In the world of international trade, the process of exchanging payments, information and documents between buyers, sellers, banks, and other involved parties is becoming increasingly important for financial institutions. This community aims at presenting views and innovative ideas related to this financial supply chain space.

SAP and Ariba: A marriage with no honeymoon?

08 October 2013  |  6526 views  |  0

In May 2012, giant German ERP vendor SAP acquired Ariba, a sourcing strategy and B2B network provider (http://dealbook.nytimes.com/2012/05/22/sap-agrees-to-acquire-ariba-for-4-5-billion/?_r=0). Since then, SAP and Ariba have actively deployed solutions in the financial services domain, including SAP’s Financial Services Network (FSN), the connectivity hub that connects banks and other financial institutions with their corporate customers on a secure network owned and managed by SAP. A year later, Ariba signed a strategic partnership with Discover to support B2B payments over the Discover Network. 

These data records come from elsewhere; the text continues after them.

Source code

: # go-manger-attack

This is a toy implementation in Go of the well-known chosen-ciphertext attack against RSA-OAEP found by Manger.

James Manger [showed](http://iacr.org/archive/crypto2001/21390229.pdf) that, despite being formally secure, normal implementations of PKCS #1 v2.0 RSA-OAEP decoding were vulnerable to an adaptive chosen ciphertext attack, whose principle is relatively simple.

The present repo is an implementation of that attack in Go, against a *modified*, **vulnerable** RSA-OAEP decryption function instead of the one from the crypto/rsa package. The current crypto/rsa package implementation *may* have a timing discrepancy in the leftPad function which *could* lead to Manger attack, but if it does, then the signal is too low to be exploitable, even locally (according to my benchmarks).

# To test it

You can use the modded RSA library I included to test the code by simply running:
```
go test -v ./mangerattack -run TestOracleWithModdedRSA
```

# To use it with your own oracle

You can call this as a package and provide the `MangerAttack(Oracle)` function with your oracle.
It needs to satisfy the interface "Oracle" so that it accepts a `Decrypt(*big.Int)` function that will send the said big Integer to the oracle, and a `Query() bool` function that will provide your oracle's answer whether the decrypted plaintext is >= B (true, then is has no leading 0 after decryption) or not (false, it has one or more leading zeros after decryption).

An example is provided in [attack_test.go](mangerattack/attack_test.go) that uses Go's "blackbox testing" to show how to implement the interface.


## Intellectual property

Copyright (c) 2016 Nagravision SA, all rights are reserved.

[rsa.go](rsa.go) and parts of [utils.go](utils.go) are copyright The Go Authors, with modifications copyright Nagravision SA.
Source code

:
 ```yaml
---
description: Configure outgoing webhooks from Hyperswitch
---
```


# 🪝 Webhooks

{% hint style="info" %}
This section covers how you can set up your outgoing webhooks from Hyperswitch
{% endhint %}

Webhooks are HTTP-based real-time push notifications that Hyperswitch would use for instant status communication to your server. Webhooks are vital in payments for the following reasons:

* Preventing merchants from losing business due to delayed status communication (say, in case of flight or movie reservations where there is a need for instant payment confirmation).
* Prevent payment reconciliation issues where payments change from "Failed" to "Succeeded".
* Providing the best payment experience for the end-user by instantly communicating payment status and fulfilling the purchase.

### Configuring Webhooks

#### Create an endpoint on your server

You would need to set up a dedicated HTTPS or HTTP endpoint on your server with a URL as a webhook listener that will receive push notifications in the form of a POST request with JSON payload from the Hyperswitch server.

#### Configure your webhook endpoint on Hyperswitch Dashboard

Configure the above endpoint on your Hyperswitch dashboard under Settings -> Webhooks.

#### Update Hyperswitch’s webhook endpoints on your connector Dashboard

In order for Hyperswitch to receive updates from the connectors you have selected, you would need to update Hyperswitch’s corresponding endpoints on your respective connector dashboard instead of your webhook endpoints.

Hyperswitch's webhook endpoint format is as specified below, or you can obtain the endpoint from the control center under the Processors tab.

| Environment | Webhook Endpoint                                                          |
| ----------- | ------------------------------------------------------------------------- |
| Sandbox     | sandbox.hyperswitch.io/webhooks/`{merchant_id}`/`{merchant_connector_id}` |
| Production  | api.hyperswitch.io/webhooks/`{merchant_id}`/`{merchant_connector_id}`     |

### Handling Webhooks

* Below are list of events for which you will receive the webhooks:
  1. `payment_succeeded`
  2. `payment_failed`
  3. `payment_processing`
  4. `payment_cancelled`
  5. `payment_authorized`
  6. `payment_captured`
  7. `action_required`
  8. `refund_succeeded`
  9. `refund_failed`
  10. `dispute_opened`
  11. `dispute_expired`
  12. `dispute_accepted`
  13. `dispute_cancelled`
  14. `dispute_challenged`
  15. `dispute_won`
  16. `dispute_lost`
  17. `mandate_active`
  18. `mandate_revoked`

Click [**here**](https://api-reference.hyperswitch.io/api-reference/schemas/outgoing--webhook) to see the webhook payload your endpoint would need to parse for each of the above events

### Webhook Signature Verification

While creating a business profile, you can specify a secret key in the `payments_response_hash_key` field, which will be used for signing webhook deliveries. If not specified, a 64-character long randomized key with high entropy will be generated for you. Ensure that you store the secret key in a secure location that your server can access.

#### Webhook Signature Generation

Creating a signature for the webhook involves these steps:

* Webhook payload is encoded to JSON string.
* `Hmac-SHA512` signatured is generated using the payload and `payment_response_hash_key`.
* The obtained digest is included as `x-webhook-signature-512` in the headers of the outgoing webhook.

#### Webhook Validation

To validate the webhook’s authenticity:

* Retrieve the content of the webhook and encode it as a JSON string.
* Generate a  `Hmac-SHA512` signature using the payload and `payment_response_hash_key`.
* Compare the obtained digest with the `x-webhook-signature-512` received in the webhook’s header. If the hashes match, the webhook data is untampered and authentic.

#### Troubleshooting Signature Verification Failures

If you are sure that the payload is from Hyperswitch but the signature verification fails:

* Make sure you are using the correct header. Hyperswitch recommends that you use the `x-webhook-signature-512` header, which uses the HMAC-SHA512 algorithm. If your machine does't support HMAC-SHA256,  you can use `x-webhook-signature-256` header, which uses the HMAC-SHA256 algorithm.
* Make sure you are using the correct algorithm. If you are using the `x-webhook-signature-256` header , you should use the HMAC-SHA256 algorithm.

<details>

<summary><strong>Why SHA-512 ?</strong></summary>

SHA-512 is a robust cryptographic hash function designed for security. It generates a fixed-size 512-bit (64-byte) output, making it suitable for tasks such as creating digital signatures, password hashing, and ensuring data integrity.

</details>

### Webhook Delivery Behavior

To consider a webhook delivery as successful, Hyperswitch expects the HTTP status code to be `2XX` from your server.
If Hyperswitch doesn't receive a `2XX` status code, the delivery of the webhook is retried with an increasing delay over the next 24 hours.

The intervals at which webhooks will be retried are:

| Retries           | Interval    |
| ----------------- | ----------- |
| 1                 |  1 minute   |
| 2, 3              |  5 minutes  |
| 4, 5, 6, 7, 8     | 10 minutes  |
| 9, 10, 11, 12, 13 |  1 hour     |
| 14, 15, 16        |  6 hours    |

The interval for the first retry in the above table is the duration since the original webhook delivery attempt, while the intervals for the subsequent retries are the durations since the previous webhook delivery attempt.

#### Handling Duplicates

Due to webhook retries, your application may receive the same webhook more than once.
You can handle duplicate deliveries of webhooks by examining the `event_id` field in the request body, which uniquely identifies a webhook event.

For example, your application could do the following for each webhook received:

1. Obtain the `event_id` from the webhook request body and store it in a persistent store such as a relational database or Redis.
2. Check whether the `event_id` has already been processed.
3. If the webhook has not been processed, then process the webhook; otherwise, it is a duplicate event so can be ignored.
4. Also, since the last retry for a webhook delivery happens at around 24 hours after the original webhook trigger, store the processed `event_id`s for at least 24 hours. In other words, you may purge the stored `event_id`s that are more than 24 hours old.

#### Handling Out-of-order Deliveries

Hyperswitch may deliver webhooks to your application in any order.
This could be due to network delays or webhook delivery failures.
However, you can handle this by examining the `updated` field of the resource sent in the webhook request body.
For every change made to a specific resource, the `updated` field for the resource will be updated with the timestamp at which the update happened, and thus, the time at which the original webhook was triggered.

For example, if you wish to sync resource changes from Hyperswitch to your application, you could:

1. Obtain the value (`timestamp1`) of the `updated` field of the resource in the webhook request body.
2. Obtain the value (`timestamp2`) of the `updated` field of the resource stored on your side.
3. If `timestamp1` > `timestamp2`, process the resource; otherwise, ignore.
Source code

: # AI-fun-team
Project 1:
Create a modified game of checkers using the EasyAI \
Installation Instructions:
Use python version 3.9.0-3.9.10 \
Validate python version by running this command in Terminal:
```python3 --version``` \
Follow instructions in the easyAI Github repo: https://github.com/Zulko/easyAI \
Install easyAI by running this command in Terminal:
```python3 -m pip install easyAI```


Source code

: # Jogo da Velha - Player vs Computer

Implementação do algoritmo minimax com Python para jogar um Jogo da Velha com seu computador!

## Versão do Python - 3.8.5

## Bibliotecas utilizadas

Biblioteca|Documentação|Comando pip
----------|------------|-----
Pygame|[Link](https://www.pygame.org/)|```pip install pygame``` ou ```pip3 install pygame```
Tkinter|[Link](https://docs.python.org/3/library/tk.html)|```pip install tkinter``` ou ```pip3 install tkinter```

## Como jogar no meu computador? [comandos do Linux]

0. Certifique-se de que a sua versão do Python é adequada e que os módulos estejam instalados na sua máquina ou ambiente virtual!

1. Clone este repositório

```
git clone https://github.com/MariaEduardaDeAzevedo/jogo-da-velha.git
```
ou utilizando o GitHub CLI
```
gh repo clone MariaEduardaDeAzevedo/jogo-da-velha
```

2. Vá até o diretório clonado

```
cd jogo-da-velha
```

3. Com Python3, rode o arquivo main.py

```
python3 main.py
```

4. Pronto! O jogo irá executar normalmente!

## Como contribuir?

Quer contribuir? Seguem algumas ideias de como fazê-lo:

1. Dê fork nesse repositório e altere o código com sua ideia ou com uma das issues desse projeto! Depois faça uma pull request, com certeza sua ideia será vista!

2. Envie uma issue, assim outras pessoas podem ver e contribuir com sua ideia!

While it is clear how Ariba and Discover intend to partner by linking the physical supply chain (i.e., via the Ariba Network) with the financial chain (i.e., Discover Network’s payments), after almost 18 months SAP has revealed no clear strategy on how it intends to leverage the Ariba acquisition for financial services. The combination of the Ariba Network and SAP's FSN should enable SAP to integrate the physical and financial chains of its customer base, but no such announcement has been made. What will SAP do with Ariba? While Ariba's “arm's-length” management policy may reassure some of its existing clients that their investment in Ariba will preserved, the firm should provide some clarity on future direction for those waiting to see what integration process they await and what fruit the process is likely to bear. 

Otherwise, the market will suspect that the acquisition was purely about driving shareholder value. Ariba’s shareholders enjoyed a once-in-lifetime premium of nearly 20% over the company’s share value when the company was acquired by SAP, and some may accuse SAP of grabbing control of a specialized and highly populated B2B network with no true intentions other than expanding market reach. While this option would not be inherently wrong, it would certainly dilute the expectations on SAP's ability to build a globally integrated B2B financial supply chain. 

The upcoming EuroFinance event would be the ideal venue for SAP to provide a clear strategy proposition regarding the future of SAP's FSN and Ariba. Will it make an announcement, or won't it?

TagsWholesale bankingInnovation

Comments: (1)

enrico camerinelli - Aite Group - Boston | 31 October, 2013, 17:59

This is an update to my previous post.

At Eurofinance 2013 Sanjay Chikarmane- SVP & General Manager, Global Technology Solutions at SAP- explained to me SAP's view on the respective roles that SAP FSN and Ariba Network will play: Ariba Network will connect businesses allowing them to exchange data for B2B relationships. SAP FSN will take care of connecting the corporate side with banks to transact payments instructions and messages.

Both systems will co-exist to cover the physical (i.e, Ariba Network) and the financial (i.e, SAP FSN) chains of interconnected companies. The illustration in http://www.slideshare.net/tcameri/sap-ariba-integration-model should further help visualize SAP’s strategy.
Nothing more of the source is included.